Mengajak anak menikmati alam, mengamatinya, mengenalkan makhluk lain ciptaan Tuhan akan menjadi ritual yang menyenangkan, menyehatkan, menambah pengetahuan, sekaligus mendekatkan mereka pada alam dan penciptaNYA.
Pengenalan anak terhadap alam tentunya harus dilakukan di luar ruangan atau di alam terbuka. Bisa dengan mengajak mereka ke taman bunga, kebun/sawah, taman kota, pantai, pasar, dan lainnya.
Hanya saja, terkadang ada orang tua yang over protective dan tidak akan membiarkan anaknya bermain di alam terbuka.
Orang tua kategori ini, biasanya lebih nyaman jika anak-anak bermain di dalam ruangan.

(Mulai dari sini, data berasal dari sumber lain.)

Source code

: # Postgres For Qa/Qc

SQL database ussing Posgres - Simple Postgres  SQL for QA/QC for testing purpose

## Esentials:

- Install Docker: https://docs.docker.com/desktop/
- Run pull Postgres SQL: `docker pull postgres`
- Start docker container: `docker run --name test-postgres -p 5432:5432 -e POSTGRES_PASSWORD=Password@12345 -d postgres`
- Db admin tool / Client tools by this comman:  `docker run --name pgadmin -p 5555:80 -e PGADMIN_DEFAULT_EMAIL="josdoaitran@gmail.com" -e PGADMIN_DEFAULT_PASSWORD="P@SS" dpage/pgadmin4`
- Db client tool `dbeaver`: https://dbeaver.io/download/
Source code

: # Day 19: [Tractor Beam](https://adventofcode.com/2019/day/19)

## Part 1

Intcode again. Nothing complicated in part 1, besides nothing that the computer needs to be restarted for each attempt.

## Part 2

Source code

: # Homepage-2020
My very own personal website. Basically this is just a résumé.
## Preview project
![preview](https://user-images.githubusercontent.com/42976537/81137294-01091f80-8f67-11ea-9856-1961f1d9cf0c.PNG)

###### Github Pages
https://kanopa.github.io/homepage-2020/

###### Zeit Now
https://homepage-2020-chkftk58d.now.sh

Padahal, anak yang selalu bermain di dalam ruangan bisa jadi kurang gerak karena aktivitasnya hanya tertumpu pada otak dan tangan.
Tidak hanya itu, mereka juga akan menjadi pribadi yang kurang peka terhadap alam sekitarnya.
Faktor lain yang menyebabkan orangtua lebih memilih mengajak anak bermain di dalam ruangan, bisa disebabkan karena minimnya ruang terbuka di sekitar rumah.
Biasanya kondisi ini dialami oleh orangtua yang tinggal di apartemen dengan halaman rumah sempit.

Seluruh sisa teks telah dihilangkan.